What you are asked to do:
Below are some records; find each line that carries the word "entire" and copy it.

[Saved entries]
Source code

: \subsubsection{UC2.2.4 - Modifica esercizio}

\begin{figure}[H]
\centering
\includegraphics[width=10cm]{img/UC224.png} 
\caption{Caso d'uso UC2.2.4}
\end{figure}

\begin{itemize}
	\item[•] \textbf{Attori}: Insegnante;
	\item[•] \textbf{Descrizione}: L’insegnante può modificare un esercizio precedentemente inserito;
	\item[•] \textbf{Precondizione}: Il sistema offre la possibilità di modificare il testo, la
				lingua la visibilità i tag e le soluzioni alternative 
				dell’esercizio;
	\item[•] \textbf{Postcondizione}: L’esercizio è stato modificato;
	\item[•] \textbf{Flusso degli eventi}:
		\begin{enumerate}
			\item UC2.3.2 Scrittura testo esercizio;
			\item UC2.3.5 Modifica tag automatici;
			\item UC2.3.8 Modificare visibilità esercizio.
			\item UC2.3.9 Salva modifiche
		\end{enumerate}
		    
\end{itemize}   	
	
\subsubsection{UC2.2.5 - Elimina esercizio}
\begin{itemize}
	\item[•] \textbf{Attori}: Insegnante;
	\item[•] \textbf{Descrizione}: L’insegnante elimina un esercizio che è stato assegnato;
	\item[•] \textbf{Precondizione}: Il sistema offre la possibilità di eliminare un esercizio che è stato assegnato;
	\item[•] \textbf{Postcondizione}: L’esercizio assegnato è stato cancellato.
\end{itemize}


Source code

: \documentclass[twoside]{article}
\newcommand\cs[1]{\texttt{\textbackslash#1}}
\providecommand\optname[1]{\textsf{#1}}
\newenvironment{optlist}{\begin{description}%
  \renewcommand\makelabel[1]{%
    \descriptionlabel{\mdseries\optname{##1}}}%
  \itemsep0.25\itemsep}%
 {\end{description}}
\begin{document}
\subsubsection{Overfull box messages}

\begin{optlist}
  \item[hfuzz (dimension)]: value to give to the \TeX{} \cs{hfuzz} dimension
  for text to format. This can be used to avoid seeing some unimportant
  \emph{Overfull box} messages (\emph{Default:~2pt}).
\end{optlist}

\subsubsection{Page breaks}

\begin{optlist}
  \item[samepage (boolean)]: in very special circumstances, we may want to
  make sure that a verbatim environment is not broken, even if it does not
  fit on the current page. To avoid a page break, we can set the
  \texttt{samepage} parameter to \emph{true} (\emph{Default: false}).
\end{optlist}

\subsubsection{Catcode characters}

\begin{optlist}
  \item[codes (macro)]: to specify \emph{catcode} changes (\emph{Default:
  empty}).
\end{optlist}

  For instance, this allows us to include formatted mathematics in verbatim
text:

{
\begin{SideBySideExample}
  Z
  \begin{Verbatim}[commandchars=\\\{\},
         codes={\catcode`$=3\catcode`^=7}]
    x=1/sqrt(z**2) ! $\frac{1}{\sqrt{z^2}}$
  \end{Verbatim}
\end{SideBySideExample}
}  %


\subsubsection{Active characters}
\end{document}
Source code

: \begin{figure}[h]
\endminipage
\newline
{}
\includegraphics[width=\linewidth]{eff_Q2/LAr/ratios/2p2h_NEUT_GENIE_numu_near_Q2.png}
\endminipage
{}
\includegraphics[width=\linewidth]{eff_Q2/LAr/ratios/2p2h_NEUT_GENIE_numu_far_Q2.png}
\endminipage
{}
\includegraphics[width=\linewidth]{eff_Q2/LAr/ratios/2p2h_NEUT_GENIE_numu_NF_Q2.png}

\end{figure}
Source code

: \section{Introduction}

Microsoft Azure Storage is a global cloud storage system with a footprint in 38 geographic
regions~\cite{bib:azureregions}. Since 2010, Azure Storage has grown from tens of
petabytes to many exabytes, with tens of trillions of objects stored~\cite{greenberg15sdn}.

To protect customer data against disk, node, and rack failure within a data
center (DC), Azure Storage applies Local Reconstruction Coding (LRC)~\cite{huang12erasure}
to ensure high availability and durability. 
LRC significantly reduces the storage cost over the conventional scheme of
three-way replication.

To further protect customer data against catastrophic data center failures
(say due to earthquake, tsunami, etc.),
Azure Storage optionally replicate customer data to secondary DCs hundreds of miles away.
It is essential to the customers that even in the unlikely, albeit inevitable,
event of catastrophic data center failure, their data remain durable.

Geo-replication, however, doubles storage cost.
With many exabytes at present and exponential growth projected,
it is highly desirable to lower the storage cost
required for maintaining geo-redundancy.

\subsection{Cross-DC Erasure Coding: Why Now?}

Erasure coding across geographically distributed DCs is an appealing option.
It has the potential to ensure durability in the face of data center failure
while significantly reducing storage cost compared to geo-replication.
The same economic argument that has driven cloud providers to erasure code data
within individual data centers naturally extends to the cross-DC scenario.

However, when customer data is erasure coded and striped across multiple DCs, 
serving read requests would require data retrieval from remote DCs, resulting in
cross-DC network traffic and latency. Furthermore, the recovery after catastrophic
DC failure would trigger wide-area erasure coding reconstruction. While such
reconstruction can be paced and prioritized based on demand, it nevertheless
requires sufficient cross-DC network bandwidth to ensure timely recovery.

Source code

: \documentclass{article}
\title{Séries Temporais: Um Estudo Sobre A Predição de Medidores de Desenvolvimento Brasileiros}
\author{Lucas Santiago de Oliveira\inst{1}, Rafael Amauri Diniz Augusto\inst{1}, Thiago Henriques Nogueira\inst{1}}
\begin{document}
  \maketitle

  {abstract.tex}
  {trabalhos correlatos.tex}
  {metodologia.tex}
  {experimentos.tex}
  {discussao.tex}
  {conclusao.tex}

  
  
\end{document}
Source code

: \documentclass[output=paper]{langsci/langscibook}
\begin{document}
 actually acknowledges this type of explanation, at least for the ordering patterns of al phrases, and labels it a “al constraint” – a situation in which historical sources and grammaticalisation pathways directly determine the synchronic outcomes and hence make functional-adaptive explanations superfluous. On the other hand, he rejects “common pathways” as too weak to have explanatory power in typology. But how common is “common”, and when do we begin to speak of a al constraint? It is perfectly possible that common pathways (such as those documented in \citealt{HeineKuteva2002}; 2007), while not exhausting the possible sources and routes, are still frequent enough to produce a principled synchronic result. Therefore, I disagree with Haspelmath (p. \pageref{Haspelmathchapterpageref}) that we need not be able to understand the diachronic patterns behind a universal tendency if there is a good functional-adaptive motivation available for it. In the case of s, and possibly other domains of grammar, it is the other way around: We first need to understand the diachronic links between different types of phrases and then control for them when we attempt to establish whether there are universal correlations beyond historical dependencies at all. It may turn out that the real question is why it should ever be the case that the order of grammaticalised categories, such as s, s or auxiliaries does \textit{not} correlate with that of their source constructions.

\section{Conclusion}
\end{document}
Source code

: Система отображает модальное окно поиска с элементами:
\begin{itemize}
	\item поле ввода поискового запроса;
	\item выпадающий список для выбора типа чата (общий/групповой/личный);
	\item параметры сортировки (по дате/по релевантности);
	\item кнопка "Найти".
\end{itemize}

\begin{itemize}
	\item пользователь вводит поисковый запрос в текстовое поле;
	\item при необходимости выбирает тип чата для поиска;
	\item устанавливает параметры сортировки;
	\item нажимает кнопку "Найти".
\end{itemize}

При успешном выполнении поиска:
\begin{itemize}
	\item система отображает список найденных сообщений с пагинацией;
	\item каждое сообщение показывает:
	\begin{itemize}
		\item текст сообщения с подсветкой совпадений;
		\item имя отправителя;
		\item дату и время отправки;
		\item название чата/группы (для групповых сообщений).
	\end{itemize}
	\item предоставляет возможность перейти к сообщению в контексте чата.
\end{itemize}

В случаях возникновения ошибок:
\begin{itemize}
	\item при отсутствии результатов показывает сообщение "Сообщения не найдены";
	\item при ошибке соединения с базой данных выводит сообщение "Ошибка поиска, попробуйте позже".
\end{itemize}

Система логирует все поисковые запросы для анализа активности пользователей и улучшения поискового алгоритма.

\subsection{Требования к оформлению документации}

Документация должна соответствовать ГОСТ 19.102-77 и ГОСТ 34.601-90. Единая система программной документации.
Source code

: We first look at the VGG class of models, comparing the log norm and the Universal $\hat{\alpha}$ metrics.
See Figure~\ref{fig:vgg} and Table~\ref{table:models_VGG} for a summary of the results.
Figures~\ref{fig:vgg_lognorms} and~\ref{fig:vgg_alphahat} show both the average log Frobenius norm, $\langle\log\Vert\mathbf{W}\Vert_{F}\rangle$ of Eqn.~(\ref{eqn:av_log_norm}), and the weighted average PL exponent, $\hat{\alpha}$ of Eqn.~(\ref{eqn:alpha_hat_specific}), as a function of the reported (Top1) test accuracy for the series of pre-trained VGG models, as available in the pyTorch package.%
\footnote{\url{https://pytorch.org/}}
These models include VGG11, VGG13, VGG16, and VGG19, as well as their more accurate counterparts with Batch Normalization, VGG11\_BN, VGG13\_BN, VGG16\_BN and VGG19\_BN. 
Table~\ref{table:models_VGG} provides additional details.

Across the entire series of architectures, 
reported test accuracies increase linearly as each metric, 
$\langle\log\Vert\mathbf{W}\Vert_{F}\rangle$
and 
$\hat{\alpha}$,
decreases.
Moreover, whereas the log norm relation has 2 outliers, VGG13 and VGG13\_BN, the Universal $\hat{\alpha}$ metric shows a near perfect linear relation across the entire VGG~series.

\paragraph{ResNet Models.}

Final answer:
Across the entire series of architectures, 
Moreover, whereas the log norm relation has 2 outliers, VGG13 and VGG13\_BN, the Universal $\hat{\alpha}$ metric shows a near perfect linear relation across the entire VGG~series.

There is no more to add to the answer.